Prove that $(a,b)^2=(a^2,b^2,ab)$

Question

I am trying to prove that $(a,b)^2=(a^2,b^2,ab)$ and was told that this follows from some very basic $\gcd$ laws. What am I not seeing?

Answer 1

Hint: for nonnegative integers $m,n$, can you see that $$ 2\min\{m,n\}=\min\{2m,2n,m+n\}? $$ (Just consider $m\leq n$; $n\leq m$ follows by symmetry.) Now apply prime factorizations.

Answer 2

Let $(a,b) = c$, then $a = cp, b = cq$ with $(p,q) = 1$. Thus: $(a^2,b^2,ab) = (c^2p^2, c^2q^2,c^2pq) = c^2(p^2,q^2,pq)$. We need to prove: $(p^2,q^2,pq) = 1$. We have: $(p^2,q^2,pq) = d \Rightarrow d \mid p^2, d\mid q^2 \Rightarrow d \mid (p^2,q^2) = 1$ since $(p,q) = 1 \Rightarrow d = 1$. Thus the problem is solved.

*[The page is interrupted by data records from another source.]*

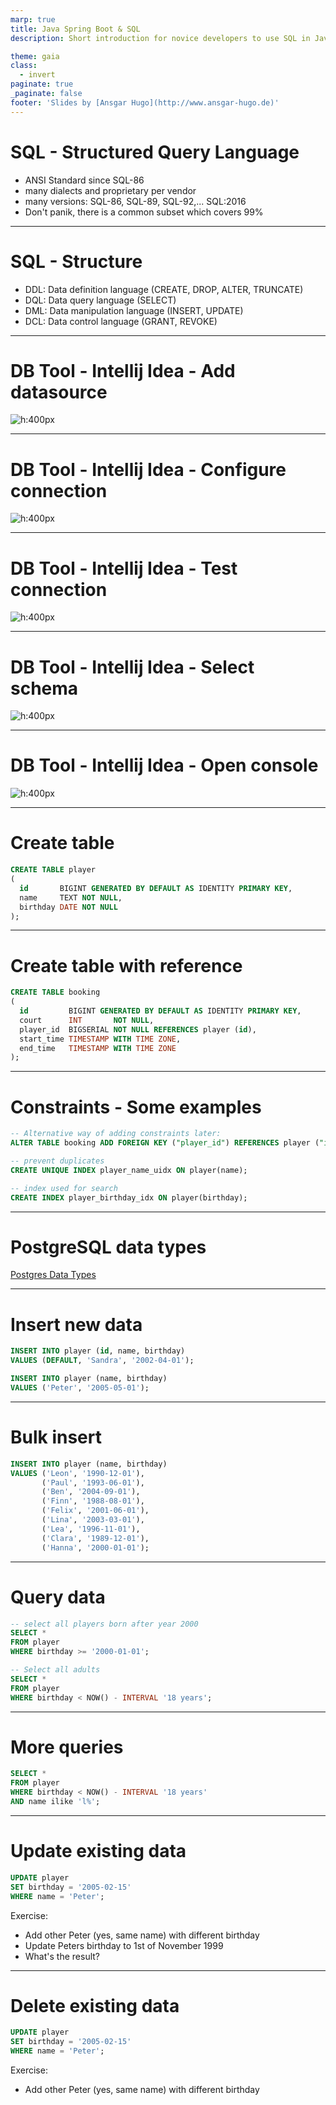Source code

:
 ```yaml
---
marp: true
title: Java Spring Boot & SQL
description: Short introduction for novice developers to use SQL in Java

theme: gaia
class:
  - invert
paginate: true
_paginate: false
footer: 'Slides by [Ansgar Hugo](http://www.ansgar-hugo.de)'
---
```

# SQL - Structured Query Language
- ANSI Standard since SQL-86
- many dialects and proprietary per vendor
- many versions: SQL-86, SQL-89, SQL-92,... SQL:2016
- Don't panik, there is a common subset which covers 99%

---
# SQL - Structure
- DDL: Data definition language (CREATE, DROP, ALTER, TRUNCATE)
- DQL: Data query language (SELECT)
- DML: Data manipulation language (INSERT, UPDATE)
- DCL: Data control language (GRANT, REVOKE)

---
# DB Tool - Intellij Idea - Add datasource
![h:400px](img/idea_01.png "Add datasource")

---
# DB Tool - Intellij Idea - Configure connection

![h:400px](img/idea_02.png "Configure jdbc connection")

---
# DB Tool - Intellij Idea - Test connection
![h:400px](img/idea_03.png "Test connection")

---
# DB Tool - Intellij Idea - Select schema
![h:400px](img/idea_04.png "Select public schema")

---
# DB Tool - Intellij Idea - Open console
![h:400px](img/idea_05.png "console")

---
# Create table
```sql
CREATE TABLE player
(
  id       BIGINT GENERATED BY DEFAULT AS IDENTITY PRIMARY KEY,
  name     TEXT NOT NULL,
  birthday DATE NOT NULL
);
```

---
# Create table with reference
```sql
CREATE TABLE booking
(
  id         BIGINT GENERATED BY DEFAULT AS IDENTITY PRIMARY KEY,
  court      INT       NOT NULL,
  player_id  BIGSERIAL NOT NULL REFERENCES player (id),
  start_time TIMESTAMP WITH TIME ZONE,
  end_time   TIMESTAMP WITH TIME ZONE
);
```

---
# Constraints - Some examples
```sql
-- Alternative way of adding constraints later:
ALTER TABLE booking ADD FOREIGN KEY ("player_id") REFERENCES player ("id");

-- prevent duplicates
CREATE UNIQUE INDEX player_name_uidx ON player(name);

-- index used for search
CREATE INDEX player_birthday_idx ON player(birthday);
```
---
# PostgreSQL data types
[Postgres Data Types](https://www.postgresql.org/docs/current/datatype.html)

---
# Insert new data

```sql
INSERT INTO player (id, name, birthday)
VALUES (DEFAULT, 'Sandra', '2002-04-01');

INSERT INTO player (name, birthday)
VALUES ('Peter', '2005-05-01');
```

---
# Bulk insert
```sql
INSERT INTO player (name, birthday)
VALUES ('Leon', '1990-12-01'),
       ('Paul', '1993-06-01'),
       ('Ben', '2004-09-01'),
       ('Finn', '1988-08-01'),
       ('Felix', '2001-06-01'),
       ('Lina', '2003-03-01'),
       ('Lea', '1996-11-01'),
       ('Clara', '1989-12-01'),
       ('Hanna', '2000-01-01');
```

---
# Query data
```sql
-- select all players born after year 2000
SELECT *
FROM player
WHERE birthday >= '2000-01-01';
```
```sql
-- Select all adults
SELECT *
FROM player
WHERE birthday < NOW() - INTERVAL '18 years';
```
---
# More queries
```sql
SELECT *
FROM player
WHERE birthday < NOW() - INTERVAL '18 years'
AND name ilike 'l%';
```
---
# Update existing data
```sql
UPDATE player
SET birthday = '2005-02-15'
WHERE name = 'Peter';
```
Exercise:
- Add other Peter (yes, same name) with different birthday
- Update Peters birthday to 1st of November 1999
- What's the result?

---
# Delete existing data
```sql
UPDATE player
SET birthday = '2005-02-15'
WHERE name = 'Peter';
```
Exercise:
- Add other Peter (yes, same name) with different birthday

Note: They mentioned to you that use the basic facts about GCD. I think they wanted to talk about the property that: $ (p,q) = 1 \iff (p^2,q^2) = 1$.

Answer 3

Let $$ c=\gcd(a,b),\quad a=a_1c,\quad b=b_1c, $$ with $\gcd(a_1,b_1)=1$. Then $$ \gcd(a^2,ab,b^2)=\gcd(a_1^2c^2,b_1^2c^2,a_1b_1c^2)=c^2\gcd(a_1^2,b_1^2,a_1b_1). $$ Since $\gcd(a_1,b_1)=1$, it follows that $\gcd(a_1^2,b_1^2)=1$, and therefore

$$ \gcd(a^2,ab,b^2)=c^2=[\gcd(a,b)]^2. $$

Answer 4

Let $d=(a,b)$. $\;\;$Then $d\big| a$ and $d\big| b\implies d^2\big|a^2, d^2\big|b^2,$ and $d^2\big|ab$; $\;$so $d^2\le(a^2,ab,b^2)$.

Since $d=ma+nb$ for some $m,n\in\mathbb{Z}$, $\;\;d^2=m^2a^2+2mnab+n^2b^2$ $\;$so $(a^2,ab,b^2)\big|d^2$.

Therefore $d^2=(a,b)^2=(a^2,ab,b^2)$.